Influence of magnesium content and phosphoric acid treatment on cadmium adsorption onto sugarcane leaf biochar

Biochar is an attractive low-cost sorbent for removal of heavy metals such as cadmium (Cd) from solution. This study presents modification of sugarcane leaf biochars with phosphoric acid (H₃PO₄) and magnesium oxide (MgO) and the influence of Mg:P atomic ratio (varied from 0 to 2) on the Cd²⁺ adsorption performance was evaluated. Compared to unmodified biochar (BC), pre-pyrolysis modification with H₃PO₄ alone (P-BC) greatly increased the surface area from 296 to 505 m²/g but its Cd²⁺ adsorptivity decreased by 5-folds due to high acidity. Incorporation of alkaline MgO increased the Cd²⁺ adsorption and pH, despite a reduction in surface area, confirming that Mg played a predominant role in Cd²⁺ removal. When Mg:P > 1 (1.5MgP-BC and 2MgP-BC), more than 99% of the Cd²⁺ was removed, but the solutions were alkaline with pH > 8. Adsorbent 1MgP-BC presented an overall good performance with a maximum Cd²⁺ adsorption capacity of 36.4 mg/g (compared to 12.8 mg/g for BC) and neutral pH. The adsorption kinetics of Cd²⁺ onto both BC and 1MgP-BC were best described by the Elovich and pseudo-second order models, suggesting chemisorption as primary adsorption mechanism. Adsorption isotherms followed the Langmuir (for 1MgP-BC) and Freundlich isotherm models (for BC).
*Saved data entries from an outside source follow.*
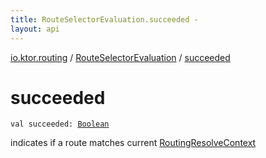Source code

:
 ```yaml
---
title: RouteSelectorEvaluation.succeeded - 
layout: api
---
```


<div class='api-docs-breadcrumbs'><a href="../index.html">io.ktor.routing</a> / <a href="index.html">RouteSelectorEvaluation</a> / <a href="./succeeded.html">succeeded</a></div>

# succeeded

<div class="signature"><code><span class="keyword">val </span><span class="identifier">succeeded</span><span class="symbol">: </span><a href="https://kotlinlang.org/api/latest/jvm/stdlib/kotlin/-boolean/index.html"><span class="identifier">Boolean</span></a></code></div>

indicates if a route matches current <a href="../-routing-resolve-context/index.html">RoutingResolveContext</a>

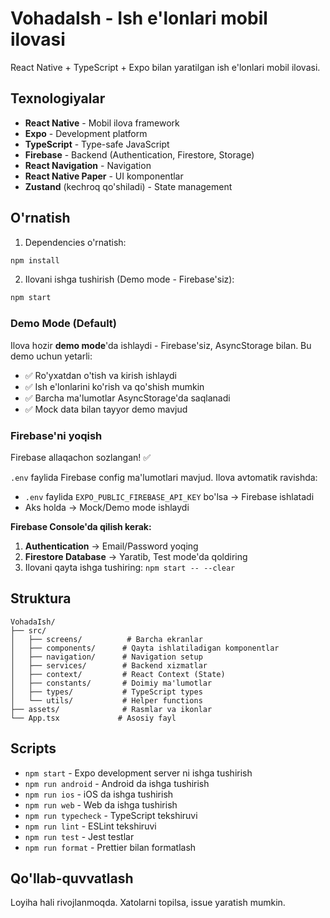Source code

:# VohadaIsh - Ish e'lonlari mobil ilovasi

React Native + TypeScript + Expo bilan yaratilgan ish e'lonlari mobil ilovasi.

## Texnologiyalar

- **React Native** - Mobil ilova framework
- **Expo** - Development platform
- **TypeScript** - Type-safe JavaScript
- **Firebase** - Backend (Authentication, Firestore, Storage)
- **React Navigation** - Navigation
- **React Native Paper** - UI komponentlar
- **Zustand** (kechroq qo'shiladi) - State management

## O'rnatish

1. Dependencies o'rnatish:

```bash
npm install
```

2. Ilovani ishga tushirish (Demo mode - Firebase'siz):

```bash
npm start
```

### Demo Mode (Default)

Ilova hozir **demo mode**'da ishlaydi - Firebase'siz, AsyncStorage bilan. Bu demo uchun yetarli:

- ✅ Ro'yxatdan o'tish va kirish ishlaydi
- ✅ Ish e'lonlarini ko'rish va qo'shish mumkin
- ✅ Barcha ma'lumotlar AsyncStorage'da saqlanadi
- ✅ Mock data bilan tayyor demo mavjud

### Firebase'ni yoqish

Firebase allaqachon sozlangan! ✅

`.env` faylida Firebase config ma'lumotlari mavjud. Ilova avtomatik ravishda:

- `.env` faylida `EXPO_PUBLIC_FIREBASE_API_KEY` bo'lsa → Firebase ishlatadi
- Aks holda → Mock/Demo mode ishlaydi

**Firebase Console'da qilish kerak:**

1. **Authentication** → Email/Password yoqing
2. **Firestore Database** → Yaratib, Test mode'da qoldiring
3. Ilovani qayta ishga tushiring: `npm start -- --clear`

## Struktura

```
VohadaIsh/
├── src/
│   ├── screens/          # Barcha ekranlar
│   ├── components/      # Qayta ishlatiladigan komponentlar
│   ├── navigation/      # Navigation setup
│   ├── services/        # Backend xizmatlar
│   ├── context/         # React Context (State)
│   ├── constants/       # Doimiy ma'lumotlar
│   ├── types/           # TypeScript types
│   └── utils/           # Helper functions
├── assets/              # Rasmlar va ikonlar
└── App.tsx             # Asosiy fayl
```

## Scripts

- `npm start` - Expo development server ni ishga tushirish
- `npm run android` - Android da ishga tushirish
- `npm run ios` - iOS da ishga tushirish
- `npm run web` - Web da ishga tushirish
- `npm run typecheck` - TypeScript tekshiruvi
- `npm run lint` - ESLint tekshiruvi
- `npm run test` - Jest testlar
- `npm run format` - Prettier bilan formatlash

## Qo'llab-quvvatlash

Loyiha hali rivojlanmoqda. Xatolarni topilsa, issue yaratish mumkin.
Characterization of the post-adsorption biochars with XRD, FTIR, XPS and SEM–EDX confirmed that Cd²⁺ adsorption onto BC was governed by precipitation of CdCO₃ and interaction with specific surface sites, whereas for 1MgP-BC the Cd²⁺ was primarily adsorbed onto Mg phosphates on the biochar surface and precipitated as Cd₃(PO₄)₂.